Après leurs exécutions en 1793, les souverains français font figure de martyrs et les monarchistes s'arrachent leurs objets intimes… même faux.
Par Marc Fourny
La mort de Louis XVI et Marie-Antoinette, en 1793, donna rapidement lieu à un culte particulièrement vivace, comme le rapporte Charles-Éloi Vial dans le livre qu'il consacre à leur captivité dans la prison du Temple*. « Les témoins ne demandaient qu'à écrire, souligne l'historien dans son ouvrage. Les objets ayant appartenu aux martyrs royaux avaient été en grande partie sauvés, et tout un public, qu'il soit royaliste ou simplement compatissant au malheur, en France comme à l'étranger, ne demandait qu'à s'émouvoir. »
Les premiers souvenirs sont récupérés par Jean-Baptiste Cléry, fidèle valet de chambre des monarques, au point d'accompagner Louis XVI dans sa captivité au Temple. Quelques heures seulement après l'exécution de son maître, il parvient à mettre de côté plusieurs objets personnels, notamment du linge, dans le but de les remettre un jour aux frères du roi. Fin janvier 1793, Marie-Antoinette complète le tout en lui confiant des chemises, un crucifix, un gilet du dauphin, des mèches de cheveux, une tapisserie qu'elle avait réalisée en détention, ainsi qu'un petit couteau…
Mais, très vite, les chefs de la Terreur se soucient d'effacer toute trace qui pourrait se transformer en reliques… En septembre, on prend soin de brûler en public les affaires du roi place de l'Hôtel-de-Ville pour éviter les trafics et le culte du souvenir : redingotes, vestes, pantalons, robes de chambre, tout doit disparaître dans les flammes. Et lorsque la reine est décapitée, en octobre, on n'hésite pas à enfermer un fripier qui avait trempé des souliers dans le sang de la « veuve capet »… La Convention vote dans la foulée la destruction de tous les symboles rappelant l'ancien régime.

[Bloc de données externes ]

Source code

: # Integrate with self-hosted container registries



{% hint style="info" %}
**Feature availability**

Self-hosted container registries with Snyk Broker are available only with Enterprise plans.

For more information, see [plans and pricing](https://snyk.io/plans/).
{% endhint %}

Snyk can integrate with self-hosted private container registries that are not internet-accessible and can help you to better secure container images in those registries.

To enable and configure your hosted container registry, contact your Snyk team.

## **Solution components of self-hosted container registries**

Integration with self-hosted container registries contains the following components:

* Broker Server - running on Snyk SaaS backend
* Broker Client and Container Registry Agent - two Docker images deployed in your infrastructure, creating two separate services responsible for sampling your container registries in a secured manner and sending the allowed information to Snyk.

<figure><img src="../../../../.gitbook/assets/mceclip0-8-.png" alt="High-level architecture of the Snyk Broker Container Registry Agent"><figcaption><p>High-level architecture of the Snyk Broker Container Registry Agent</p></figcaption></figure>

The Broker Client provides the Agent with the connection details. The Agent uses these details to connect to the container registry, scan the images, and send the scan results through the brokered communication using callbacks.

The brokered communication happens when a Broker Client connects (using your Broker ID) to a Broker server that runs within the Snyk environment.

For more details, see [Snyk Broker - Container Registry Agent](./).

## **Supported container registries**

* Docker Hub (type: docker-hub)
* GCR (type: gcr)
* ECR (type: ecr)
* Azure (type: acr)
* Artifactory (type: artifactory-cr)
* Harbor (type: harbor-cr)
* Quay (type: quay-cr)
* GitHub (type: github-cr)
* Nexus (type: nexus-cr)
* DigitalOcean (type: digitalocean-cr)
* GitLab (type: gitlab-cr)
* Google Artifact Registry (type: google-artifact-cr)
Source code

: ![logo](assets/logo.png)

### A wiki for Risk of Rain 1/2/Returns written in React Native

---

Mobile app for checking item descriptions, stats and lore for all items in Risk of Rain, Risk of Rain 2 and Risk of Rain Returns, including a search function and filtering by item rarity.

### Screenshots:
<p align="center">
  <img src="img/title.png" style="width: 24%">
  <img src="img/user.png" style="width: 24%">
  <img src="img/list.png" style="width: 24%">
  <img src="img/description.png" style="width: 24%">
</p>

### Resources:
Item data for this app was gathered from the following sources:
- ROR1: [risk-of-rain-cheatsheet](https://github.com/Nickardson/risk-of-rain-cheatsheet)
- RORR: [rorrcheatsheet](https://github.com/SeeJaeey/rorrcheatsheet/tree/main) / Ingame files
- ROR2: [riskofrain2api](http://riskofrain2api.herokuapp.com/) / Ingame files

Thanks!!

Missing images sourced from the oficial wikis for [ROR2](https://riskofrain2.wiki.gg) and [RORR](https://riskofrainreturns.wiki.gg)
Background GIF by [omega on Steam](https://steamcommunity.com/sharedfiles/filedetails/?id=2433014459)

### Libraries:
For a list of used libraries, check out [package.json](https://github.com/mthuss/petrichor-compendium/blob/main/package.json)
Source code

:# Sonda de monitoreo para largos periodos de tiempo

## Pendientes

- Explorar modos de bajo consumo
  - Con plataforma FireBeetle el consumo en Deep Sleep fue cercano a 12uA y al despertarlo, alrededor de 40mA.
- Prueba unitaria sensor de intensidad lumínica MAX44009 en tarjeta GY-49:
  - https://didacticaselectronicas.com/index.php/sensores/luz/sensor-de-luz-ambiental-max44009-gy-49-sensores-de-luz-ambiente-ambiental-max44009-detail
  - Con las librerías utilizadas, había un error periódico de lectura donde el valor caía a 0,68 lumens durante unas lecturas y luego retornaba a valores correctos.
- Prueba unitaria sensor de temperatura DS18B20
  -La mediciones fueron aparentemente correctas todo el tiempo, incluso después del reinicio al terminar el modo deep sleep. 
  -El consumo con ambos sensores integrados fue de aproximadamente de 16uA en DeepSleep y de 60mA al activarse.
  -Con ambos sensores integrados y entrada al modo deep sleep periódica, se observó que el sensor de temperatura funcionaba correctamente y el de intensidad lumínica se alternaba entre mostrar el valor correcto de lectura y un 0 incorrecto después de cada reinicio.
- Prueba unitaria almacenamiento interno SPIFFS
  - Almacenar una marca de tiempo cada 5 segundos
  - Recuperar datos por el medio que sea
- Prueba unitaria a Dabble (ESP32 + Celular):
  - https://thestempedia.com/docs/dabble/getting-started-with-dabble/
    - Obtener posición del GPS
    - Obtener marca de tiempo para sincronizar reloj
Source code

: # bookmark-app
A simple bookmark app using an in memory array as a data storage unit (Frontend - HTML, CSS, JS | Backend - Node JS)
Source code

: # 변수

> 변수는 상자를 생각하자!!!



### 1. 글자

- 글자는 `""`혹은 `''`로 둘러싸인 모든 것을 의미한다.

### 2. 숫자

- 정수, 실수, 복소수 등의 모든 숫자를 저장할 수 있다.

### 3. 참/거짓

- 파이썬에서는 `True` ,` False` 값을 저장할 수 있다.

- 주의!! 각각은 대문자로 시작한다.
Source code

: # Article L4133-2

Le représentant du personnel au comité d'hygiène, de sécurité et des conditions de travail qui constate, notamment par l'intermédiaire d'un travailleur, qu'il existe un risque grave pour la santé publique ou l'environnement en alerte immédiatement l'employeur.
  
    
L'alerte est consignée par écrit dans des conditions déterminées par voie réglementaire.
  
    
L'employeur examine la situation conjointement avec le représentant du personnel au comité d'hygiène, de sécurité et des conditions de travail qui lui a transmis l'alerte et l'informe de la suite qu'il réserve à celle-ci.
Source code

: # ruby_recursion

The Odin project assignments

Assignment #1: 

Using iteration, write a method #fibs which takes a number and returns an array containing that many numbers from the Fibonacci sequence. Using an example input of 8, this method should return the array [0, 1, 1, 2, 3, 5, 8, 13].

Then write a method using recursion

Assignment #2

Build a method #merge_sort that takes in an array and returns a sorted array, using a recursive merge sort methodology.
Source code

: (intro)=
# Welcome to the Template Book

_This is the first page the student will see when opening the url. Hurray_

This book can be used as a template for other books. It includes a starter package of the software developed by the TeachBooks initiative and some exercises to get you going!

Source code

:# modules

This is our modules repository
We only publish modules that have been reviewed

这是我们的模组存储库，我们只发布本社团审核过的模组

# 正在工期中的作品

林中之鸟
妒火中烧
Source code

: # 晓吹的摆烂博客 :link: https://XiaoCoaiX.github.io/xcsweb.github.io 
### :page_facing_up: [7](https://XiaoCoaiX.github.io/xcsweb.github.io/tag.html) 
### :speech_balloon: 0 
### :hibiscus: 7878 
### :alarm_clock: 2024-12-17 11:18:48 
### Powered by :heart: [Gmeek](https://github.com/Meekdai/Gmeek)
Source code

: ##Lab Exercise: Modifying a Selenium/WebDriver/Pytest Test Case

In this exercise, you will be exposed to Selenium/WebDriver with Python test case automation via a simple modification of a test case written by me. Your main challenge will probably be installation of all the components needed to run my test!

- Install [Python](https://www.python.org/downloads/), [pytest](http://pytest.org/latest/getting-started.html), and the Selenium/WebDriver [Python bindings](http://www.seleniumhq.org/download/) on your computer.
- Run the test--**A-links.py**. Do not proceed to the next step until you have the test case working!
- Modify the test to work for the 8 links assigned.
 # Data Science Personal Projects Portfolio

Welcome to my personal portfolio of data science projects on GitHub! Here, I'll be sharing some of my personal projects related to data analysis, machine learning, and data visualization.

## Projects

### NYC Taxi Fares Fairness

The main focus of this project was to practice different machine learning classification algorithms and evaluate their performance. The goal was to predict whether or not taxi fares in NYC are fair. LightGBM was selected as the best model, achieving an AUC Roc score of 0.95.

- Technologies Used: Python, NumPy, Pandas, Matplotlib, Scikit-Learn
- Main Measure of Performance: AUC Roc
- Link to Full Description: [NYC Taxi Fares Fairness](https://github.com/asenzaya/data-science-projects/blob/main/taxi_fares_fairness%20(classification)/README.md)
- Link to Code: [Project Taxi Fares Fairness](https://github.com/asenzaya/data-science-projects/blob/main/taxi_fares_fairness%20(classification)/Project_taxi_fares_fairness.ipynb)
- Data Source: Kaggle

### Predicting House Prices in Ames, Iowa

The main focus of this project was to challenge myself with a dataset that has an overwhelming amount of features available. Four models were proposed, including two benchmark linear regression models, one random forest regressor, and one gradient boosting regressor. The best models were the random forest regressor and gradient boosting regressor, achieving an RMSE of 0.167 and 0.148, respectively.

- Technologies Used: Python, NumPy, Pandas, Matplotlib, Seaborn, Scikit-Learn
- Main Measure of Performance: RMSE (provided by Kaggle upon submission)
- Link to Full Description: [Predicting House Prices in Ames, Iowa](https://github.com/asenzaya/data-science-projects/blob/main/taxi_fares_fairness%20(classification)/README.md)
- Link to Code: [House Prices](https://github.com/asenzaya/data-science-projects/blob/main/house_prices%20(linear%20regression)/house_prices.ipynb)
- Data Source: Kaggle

Trois ans plus tard, nouveau tour de vis quand le ministre de l'Intérieur envoie un huissier au Temple pour éliminer les dernières hardes de l'ex-reine de France. Mais c'est déjà trop tard : les anciens geôliers ont emporté dans leurs malles bon nombre de souvenirs de la famille royale, juste avant la fermeture définitive de la prison… Et au printemps 1797, l'État décide finalement de vendre aux enchères les affaires de la souveraine qu'on lui avait confisquées à son arrivée à la Conciergerie, à savoir un miroir, des portraits, un portefeuille de maroquin… De quoi finir d'alimenter un trafic juteux autour des souverains défunts. « Dans les décennies qui suivirent, explique l'historien Charles-Éloi Vial, les chaussures, chemises, gants, tabatières, bagues, mèches de cheveux ou mouchoirs trempés dans du sang, tous plus ou surtout moins authentiques, s'échangèrent dans les milieux royalistes avant d'échouer sur les étagères des collectionneurs ou dans les vitrines des musées. »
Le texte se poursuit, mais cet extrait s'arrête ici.